Formé à la gastronomie par des tantes

« Après la guerre, j’ai compris l’importance d’avoir des projets communs », éclaire Kamal Mouzawak, fils de paysan, ex professeur de cuisine et journaliste culinaire, formé à la gastronomie de terroir par des tantes. En 2004, il crée à Beyrouth le premier marché fermier de producteurs. Pas officiellement bio mais à quoi bon : les paysans viennent des villages alentours  avec des produits du jardin, pas ou peu traités. Ce marché existe toujours, les samedis matins, devant l’entrée des souks modernes El Arwan.

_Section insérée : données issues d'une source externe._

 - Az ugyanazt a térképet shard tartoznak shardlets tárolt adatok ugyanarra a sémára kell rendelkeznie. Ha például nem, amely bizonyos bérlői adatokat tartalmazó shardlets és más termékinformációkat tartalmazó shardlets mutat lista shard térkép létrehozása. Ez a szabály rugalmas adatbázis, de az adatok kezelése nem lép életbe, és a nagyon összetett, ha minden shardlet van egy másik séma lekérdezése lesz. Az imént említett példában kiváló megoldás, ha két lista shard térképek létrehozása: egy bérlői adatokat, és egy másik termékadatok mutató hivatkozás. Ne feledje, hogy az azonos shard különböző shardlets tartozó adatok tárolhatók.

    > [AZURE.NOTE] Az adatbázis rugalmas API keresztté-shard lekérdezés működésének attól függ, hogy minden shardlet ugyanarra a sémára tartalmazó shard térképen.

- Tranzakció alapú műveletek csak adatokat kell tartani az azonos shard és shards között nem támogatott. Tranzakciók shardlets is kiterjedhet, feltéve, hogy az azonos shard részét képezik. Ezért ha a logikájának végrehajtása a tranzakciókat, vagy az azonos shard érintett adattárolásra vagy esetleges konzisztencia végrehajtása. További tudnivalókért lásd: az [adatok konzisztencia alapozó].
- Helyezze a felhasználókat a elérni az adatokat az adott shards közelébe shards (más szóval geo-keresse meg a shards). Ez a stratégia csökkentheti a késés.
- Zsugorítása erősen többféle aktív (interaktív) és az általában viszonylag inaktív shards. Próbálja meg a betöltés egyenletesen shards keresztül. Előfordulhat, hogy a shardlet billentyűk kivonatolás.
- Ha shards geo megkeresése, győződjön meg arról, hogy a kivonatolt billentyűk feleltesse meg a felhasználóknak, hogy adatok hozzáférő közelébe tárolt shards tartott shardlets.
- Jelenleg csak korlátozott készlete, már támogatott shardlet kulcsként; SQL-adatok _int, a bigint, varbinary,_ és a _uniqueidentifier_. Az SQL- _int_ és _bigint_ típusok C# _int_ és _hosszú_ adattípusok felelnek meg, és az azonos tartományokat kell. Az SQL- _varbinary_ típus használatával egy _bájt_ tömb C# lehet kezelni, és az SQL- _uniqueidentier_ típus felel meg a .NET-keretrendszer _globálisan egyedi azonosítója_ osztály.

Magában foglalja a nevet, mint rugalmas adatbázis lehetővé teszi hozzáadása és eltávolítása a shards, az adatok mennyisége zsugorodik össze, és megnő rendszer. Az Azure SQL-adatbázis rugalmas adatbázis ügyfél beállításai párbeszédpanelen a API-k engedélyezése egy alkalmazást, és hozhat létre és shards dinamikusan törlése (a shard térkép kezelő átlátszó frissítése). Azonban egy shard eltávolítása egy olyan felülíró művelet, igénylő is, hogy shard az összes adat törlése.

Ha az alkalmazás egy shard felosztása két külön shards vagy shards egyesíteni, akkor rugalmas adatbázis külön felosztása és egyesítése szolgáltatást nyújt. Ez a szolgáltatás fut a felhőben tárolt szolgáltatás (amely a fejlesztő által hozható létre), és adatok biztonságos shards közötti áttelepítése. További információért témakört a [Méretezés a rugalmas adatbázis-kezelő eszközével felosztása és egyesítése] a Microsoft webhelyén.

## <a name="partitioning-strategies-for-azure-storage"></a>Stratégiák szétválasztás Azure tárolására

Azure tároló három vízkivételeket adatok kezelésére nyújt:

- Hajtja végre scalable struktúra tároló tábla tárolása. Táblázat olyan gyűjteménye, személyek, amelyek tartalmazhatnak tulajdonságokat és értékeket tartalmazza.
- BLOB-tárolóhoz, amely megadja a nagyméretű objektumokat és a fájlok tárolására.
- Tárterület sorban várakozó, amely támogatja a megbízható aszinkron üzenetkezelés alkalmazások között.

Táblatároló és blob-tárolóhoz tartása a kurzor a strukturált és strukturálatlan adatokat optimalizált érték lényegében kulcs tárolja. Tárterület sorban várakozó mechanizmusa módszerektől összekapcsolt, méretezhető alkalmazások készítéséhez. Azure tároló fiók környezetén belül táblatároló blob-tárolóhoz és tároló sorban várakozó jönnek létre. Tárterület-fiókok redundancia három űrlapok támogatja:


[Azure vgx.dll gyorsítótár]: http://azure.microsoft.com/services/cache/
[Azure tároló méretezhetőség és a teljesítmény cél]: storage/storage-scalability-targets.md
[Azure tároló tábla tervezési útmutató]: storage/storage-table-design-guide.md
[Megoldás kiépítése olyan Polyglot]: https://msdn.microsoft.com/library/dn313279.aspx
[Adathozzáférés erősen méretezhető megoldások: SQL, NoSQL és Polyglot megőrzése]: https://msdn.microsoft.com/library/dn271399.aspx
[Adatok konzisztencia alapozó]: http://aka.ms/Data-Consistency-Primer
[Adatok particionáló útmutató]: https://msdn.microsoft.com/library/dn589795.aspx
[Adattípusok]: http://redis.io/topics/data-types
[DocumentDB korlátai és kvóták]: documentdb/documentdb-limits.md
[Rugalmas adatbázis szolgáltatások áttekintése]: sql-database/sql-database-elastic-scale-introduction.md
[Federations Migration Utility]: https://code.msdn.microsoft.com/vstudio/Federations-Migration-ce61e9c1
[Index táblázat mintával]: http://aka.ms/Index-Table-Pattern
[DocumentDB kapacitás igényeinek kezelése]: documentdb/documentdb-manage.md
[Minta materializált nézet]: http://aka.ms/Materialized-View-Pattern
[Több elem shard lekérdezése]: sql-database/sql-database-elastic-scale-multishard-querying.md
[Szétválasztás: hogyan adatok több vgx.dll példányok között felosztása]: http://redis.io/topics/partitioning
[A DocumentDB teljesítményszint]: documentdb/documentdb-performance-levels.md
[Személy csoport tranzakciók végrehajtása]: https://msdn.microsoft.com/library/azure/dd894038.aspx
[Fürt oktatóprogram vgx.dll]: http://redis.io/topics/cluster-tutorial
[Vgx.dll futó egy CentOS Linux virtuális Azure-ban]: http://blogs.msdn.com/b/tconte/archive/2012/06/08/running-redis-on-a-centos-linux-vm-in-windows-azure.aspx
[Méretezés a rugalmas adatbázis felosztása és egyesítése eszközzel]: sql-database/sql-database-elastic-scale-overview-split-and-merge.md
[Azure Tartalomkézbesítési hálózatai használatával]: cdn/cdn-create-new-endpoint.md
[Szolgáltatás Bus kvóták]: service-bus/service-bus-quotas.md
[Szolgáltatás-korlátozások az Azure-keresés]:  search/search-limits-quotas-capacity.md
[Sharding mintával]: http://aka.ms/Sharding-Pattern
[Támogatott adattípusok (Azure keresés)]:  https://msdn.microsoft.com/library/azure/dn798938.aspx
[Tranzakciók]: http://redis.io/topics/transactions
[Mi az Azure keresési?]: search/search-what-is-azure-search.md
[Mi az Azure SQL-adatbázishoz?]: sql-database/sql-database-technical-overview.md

Kamal Mouzawak a fondé Tawlet

Avec fougue, Kamal Mouzawak défend la diversité de la cuisine libanaise, issue des quatre grandes régions du pays : la côte méditerranéenne, la montagne libanaise, la plaine de la Bekaa er l’Anti-Liban (© Philippe Bourget).

Cinq restaurants dans le pays

Trois ans plus tard, il fonde Food and Feast, des festivals culinaires de villages, avec grands repas collectifs pris sur la place centrale. C’est à l’issue de cette expérience qu’il décide de créer Tawlet et de faire travailler des cuisinières à Beyrouth.

Personnel permanent à Tawlet

6036 : Du personnel permanent est présent pour accompagner le travail des cuisinières « volantes », venues de tout le pays (© Philippe Bourget).

« Elles changent chaque jour, les plats aussi. C’est une véritable cuisine maison », dit Kamal Mouzawak. A l’entendre, il aurait fidélisé entre 80 et 100 cuisinières dans tout le pays. Payées 100 US$ par jour – une belle somme au Liban – elles travaillent à Beyrouth mais tournent aussi dans l’un des quatre autres Tawlet que l’entrepreneur a désormais ouvert dans le pays : à Ammiq, Saida, Beit El Qamar et Jrabta.

Hébergements en villages

On pourrait lui dire que ses restaurants ne sont pas low cost, que les prix d’un menu-buffet (45 000 livres libanaises HT, soit environ 27 €) restent réservés à la classe « hipster » du pays.

Resto Tawlet à Beyrouth

6032 : Une salle arty dans une rue excentrée du cœur de Beyrouth (© Philippe Bourget).

Il n’empêche, Kamal Mouzawak semble être confiant dans la capacité de la table libanaise à être le meilleur dénominateur commun d’un pays à fort communautarisme. « La cuisine est un pan très important de l’identité du Liban, elle n’a pas de religion. Chrétiens et Musulmans mangent la même chose », juge t-il. Lui pense toutefois que « le Liban est un pays du vivre ensemble… ou pas » mais veut tordre le cou à la deuxième partie de son assertion.

Tawlet a une forte fréquentation

6056 : Une clientèle urban chic fréquente le Tawlet Beyrouth (© Philippe Bourget).

Depuis quatre ans, il a lancé le projet Beit, des hébergements dans les villages où sont installés ses restaurants. Histoire de renforcer les échanges et la compréhension entre les communautés.